A Subversão do Estado
A subversão política é um processo que conduz à ruptura, seja ela parcial ou total, de uma determinada ordem social e política instaurada. Este processo e as acções que engloba são clandestinos e demarcados pelo desacordo e mesmo incompatibilidade de projectos relativamente aos valores e ordem jurídica vigentes, tendo como principal objectivo de substituir essa mesma ordem pela que idealiza.
De entre as formas de subversão, podemos enumerar:


  • A Guerra

Por guerra entendem-se todas as acções violentas recíprocas entre dois ou mais governos, ou ainda entre um governo e um ou mais grupos que se opõem ao mesmo. (Lara, 2007)1

Segundo Samuel P. Hungthington, pode fazer-se a distinção entre três tipos de guerra, a saber:


Guerra Total: este tipo de guerra acontece quando pelo menos um das partes intervenientes tem como objectivo a destruição absoluta do (s) seu (s) adversário (s), utilizando para isso todos os meios de que é detentor.
Guerra Geral: mantém-se o mesmo desejo de destruição mencionado anteriormente, mas os intervenientes não fazem uso de todos os recursos de que dispõem para o efeito.
Guerra Limitada ou Cirúrgica: acontece quando os intervenientes utilizam apenas parte dos seus recursos, não tendo o objectivo de destruir completamente o seu adversário.


  • Guerra Civil

Consiste num conflito armado intranacional de âmbito geral (já que envolve tanto os cidadãos, como o próprio Estado e as sociedades menores a este ligadas). As partes envolvidas neste tipo de conflito possuem, por norma geral, um poderio genérico semelhante.

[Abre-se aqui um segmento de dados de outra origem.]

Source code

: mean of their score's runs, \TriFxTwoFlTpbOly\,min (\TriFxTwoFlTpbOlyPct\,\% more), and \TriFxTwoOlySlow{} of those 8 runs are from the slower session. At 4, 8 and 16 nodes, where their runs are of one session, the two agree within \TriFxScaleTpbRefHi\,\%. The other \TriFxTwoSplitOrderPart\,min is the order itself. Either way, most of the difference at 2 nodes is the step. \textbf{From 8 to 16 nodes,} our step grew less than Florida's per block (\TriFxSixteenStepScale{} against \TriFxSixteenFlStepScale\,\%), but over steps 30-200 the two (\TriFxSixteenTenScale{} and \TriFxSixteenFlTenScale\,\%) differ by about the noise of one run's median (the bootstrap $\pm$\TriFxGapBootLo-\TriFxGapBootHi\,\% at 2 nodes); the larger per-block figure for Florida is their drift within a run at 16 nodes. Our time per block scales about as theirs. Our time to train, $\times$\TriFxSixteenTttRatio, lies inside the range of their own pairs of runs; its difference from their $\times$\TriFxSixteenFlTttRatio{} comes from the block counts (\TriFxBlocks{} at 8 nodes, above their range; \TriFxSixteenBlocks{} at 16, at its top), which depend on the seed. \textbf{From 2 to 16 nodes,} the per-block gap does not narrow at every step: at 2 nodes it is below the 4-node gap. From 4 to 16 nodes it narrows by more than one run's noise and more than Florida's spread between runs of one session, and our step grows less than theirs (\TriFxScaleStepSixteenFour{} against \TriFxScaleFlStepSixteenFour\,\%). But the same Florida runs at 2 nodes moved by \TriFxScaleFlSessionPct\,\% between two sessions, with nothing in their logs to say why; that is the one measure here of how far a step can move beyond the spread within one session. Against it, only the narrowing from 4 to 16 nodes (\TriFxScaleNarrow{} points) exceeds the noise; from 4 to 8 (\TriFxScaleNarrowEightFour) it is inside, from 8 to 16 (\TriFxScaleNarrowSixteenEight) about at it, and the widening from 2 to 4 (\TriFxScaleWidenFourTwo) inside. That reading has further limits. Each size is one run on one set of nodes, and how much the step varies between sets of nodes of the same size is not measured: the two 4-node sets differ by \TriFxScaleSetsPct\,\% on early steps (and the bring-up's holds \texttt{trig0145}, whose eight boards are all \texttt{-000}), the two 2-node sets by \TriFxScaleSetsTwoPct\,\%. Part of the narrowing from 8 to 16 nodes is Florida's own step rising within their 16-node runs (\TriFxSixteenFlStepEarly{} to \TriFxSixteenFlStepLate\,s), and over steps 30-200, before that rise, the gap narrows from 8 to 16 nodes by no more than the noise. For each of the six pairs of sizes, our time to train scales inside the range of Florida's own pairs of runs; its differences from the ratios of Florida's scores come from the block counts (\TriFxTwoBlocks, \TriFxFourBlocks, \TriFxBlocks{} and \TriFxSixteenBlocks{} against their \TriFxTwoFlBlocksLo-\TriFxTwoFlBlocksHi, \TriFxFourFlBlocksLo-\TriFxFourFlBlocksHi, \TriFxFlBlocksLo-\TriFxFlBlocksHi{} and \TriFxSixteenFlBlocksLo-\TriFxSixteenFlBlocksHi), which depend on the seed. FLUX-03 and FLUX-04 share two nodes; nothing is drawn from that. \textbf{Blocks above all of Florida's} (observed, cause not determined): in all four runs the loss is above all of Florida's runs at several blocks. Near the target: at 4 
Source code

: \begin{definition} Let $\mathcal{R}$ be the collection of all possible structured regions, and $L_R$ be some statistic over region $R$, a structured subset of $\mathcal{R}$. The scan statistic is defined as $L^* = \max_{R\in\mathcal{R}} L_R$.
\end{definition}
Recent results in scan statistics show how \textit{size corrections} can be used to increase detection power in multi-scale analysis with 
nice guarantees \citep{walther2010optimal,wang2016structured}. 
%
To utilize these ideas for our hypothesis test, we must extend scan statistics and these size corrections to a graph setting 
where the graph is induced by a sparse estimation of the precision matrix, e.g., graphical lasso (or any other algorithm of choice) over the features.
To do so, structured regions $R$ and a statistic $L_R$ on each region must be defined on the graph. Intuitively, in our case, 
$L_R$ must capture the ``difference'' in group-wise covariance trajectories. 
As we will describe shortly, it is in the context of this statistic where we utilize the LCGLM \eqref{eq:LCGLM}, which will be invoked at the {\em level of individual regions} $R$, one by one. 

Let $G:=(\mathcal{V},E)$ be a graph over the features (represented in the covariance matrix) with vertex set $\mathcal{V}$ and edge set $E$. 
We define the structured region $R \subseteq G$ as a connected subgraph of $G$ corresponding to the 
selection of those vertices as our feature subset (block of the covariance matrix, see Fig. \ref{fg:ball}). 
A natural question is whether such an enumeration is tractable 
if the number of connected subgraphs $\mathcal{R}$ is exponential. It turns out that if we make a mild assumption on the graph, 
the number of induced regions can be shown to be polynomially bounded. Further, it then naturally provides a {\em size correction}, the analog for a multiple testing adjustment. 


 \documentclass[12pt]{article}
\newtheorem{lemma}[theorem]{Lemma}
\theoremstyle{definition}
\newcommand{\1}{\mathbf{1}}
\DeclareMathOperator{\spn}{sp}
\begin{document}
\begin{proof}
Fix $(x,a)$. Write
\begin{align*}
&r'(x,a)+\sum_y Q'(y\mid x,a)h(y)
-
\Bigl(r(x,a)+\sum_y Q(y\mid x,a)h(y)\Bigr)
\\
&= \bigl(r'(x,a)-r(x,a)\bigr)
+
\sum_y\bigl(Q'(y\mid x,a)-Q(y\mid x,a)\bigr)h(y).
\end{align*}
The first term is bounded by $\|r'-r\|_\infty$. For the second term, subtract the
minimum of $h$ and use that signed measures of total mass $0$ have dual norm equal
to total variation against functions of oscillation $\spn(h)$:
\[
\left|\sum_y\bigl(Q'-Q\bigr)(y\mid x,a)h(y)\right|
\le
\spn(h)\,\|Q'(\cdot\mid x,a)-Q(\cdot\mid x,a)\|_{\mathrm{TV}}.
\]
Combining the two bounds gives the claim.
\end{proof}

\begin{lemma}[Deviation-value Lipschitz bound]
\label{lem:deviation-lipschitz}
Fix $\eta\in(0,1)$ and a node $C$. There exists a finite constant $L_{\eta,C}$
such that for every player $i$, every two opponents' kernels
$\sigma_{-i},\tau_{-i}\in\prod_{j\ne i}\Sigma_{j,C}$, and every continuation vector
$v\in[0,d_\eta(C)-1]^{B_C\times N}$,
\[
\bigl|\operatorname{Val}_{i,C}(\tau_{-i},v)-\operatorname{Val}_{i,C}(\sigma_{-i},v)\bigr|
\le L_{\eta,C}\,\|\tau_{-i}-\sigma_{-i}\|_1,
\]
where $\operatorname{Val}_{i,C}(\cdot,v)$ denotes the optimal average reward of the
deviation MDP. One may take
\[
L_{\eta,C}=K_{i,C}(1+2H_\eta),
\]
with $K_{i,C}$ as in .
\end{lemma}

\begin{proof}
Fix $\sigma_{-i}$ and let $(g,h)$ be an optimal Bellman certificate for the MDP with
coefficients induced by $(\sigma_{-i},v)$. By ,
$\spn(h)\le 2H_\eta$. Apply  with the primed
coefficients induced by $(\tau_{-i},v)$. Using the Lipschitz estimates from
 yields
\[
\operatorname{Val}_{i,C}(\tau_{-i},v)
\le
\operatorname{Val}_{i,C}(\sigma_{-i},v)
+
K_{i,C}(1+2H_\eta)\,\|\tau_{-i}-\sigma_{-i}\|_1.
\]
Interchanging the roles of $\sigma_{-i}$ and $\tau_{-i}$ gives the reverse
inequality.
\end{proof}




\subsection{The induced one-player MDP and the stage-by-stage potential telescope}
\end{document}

Apesar de se realizar dentro dos limites físicos das fronteiras de um Estado, a guerra civil pode ter incidências internacionais, caso outros Estados intervenham, visando a preservação do regime político vigente.

Este tipo de conflito nunca surge por um motivo exclusivo, mas por uma panóplia de razões, das quais são exemplo os interesses económicos de uma dada região, divergências culturais profundas e/ou a vontade manifestada por uma das parte intervenientes de seguir a política por outros meios.


  • Golpe de Estado

Quanto a este tipo de medida subversiva veja-se o documento em PowerPoint intitulado “Golpe de Estado VS Revolução” presente no site do Akademéia.


  • Revolução

Idem.


  • Guerrilha

É caracterizada pela sua intranacionalidade, ilegalidade, sendo as partes que entram em conflito o governo e um ou mais grupos anti-governamentais, utilizando para isso meios militares entre outros.

Quem apoia a guerrilha, demonstra-se resistente e contestante perante o governo legal, participando com acções violentas não só individuais ou realizadas por grupos organizados ou através de sabotagem, podendo ser esta de pequena o larga escala.

Para outras informações importantes acerca deste tipo de medida subversiva, é relevante consultar o livro citado na Bibliografia do presente documento.


O terrorismo deve ser sempre encarado como um acto político, sendo um meio para atingir um fim da mesma natureza.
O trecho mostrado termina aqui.